The following sample code, which can also be found within boto documentation, retrieves a password.

import boto3
from botocore.exceptions import ClientError

def get_secret():
    secret_name = "MySecretName"
    region_name = "us-west-2"

    session = boto3.session.Session()
    client = session.client(
        service_name='secretsmanager',
        region_name=region_name,
    )

    try:
        get_secret_value_response = client.get_secret_value(
            SecretId=secret_name
        )
    except ClientError as e:
        if e.response['Error']['Code'] == 'ResourceNotFoundException':
            print("The requested secret " + secret_name + " was not found")
        elif e.response['Error']['Code'] == 'InvalidRequestException':
            print("The request was invalid due to:", e)
        elif e.response['Error']['Code'] == 'InvalidParameterException':
            print("The request had invalid params:", e)
    else:
        # Secrets Manager decrypts the secret value using the associated AWS KMS key
        # Depending on whether the secret was a string or binary, only one of these fields will be populated
        if 'SecretString' in get_secret_value_response:
            text_secret_data = get_secret_value_response['SecretString']
        else:
            binary_secret_data = get_secret_value_response['SecretBinary']

        # Your code goes here.

Another way to pass secrets in AWS CloudFormation is by using dynamic references in the stack template.

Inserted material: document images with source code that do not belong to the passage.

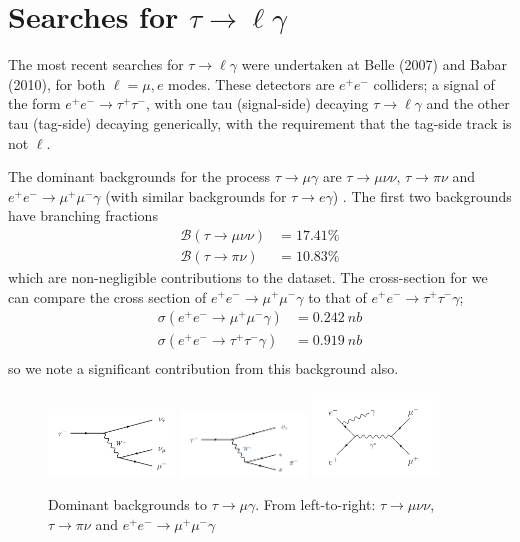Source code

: \documentclass[12pt]{thesis}  %
\newcommand{\br}{\mathcal{B}}
\newcommand{\tmg}{\tau\to\mu\gamma}
\newcommand{\tlg}{\tau\to\ell\gamma}
\begin{document}
\section{Searches for $\tlg$}

The most recent searches for $\tlg$ were undertaken at Belle (2007) and Babar (2010), for both $\ell=\mu,e$ modes. These detectors are $e^+ e^-$ colliders; a signal of the form $e^+ e^-\to \tau^+ \tau^-$, with one tau (signal-side) decaying $\tau\to \ell \gamma$ and the other tau (tag-side) decaying generically, with the requirement that the tag-side track is not $\ell$.

The dominant backgrounds for the process $\tmg$ are $\tau\to \mu \nu \nu$, $\tau\to \pi \nu$ and $e^+ e^- \to \mu^+ \mu^- \gamma$ (with similar backgrounds for $\tau\to e \gamma$) \cite{Hayasaka:2007}. The first two backgrounds have branching fractions
\begin{align}
\br(\tau\to \mu \nu \nu)&=17.41\%\\
\br(\tau\to\pi\nu)&=10.83\%
\end{align}
which are non-negligible contributions to the dataset. The cross-section for we can compare the cross section of $e^+ e^- \to \mu^+ \mu^- \gamma$ to that of $e^+ e^- \to \tau^+ \tau^- \gamma$;
\begin{align}
\sigma(e^+ e^- \to \mu^+ \mu^- \gamma)&=\SI{0.242}{nb}\\
\sigma(e^+ e^- \to \tau^+ \tau^- \gamma)&=\SI{0.919}{nb}\\
\end{align}
so we note a significant contribution from this background also.

\begin{figure}[h]
\centering
\includegraphics[width=0.3\textwidth]{images/taumununu.png}
\includegraphics[width=0.3\textwidth]{images/taupinu.png}
\includegraphics[width=0.3\textwidth]{images/eemumugamma.png}
\caption{Dominant backgrounds to $\tmg$. From left-to-right: $\tau\to \mu \nu \nu$, $\tau\to \pi \nu$ and $e^+ e^- \to \mu^+ \mu^- \gamma$}
\end{figure}
\end{document}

You can see an example of this in the SUSE Cloud Application Platform Quick Start [no longer available], where a password is automatically generated with Secrets Manager, and then the secret values are passed into another nested stack.

The dynamic references topic in the AWS documentation provides the following code example.

  MyRDSInstance:
    Type: 'AWS::RDS::DBInstance'
    Properties:
      DBName: MyRDSInstance
      AllocatedStorage: '20'
      DBInstanceClass: db.t2.micro
      Engine: mysql
      MainUsername: '{{resolve:secretsmanager:MyRDSSecret:SecretString:username}}'
      MainUserPassword: '{{resolve:secretsmanager:MyRDSSecret:SecretString:password}}'

Conclusion

In this blog post, we discussed generating a random password using Secrets Manager, as well as capturing passwords through AWS CloudFormation parameters and securely storing those passwords in Secrets Manager. We then discussed retrieving passwords, and how to pass them into your script or use them within AWS CloudFormation.

By using these patterns, you get the benefit of not hardcoding passwords into code or storing passwords in an unsecure manner in your automation workflows. Also, as with many AWS services, you get the added benefit of having all these API calls tracked in AWS CloudTrail for auditing.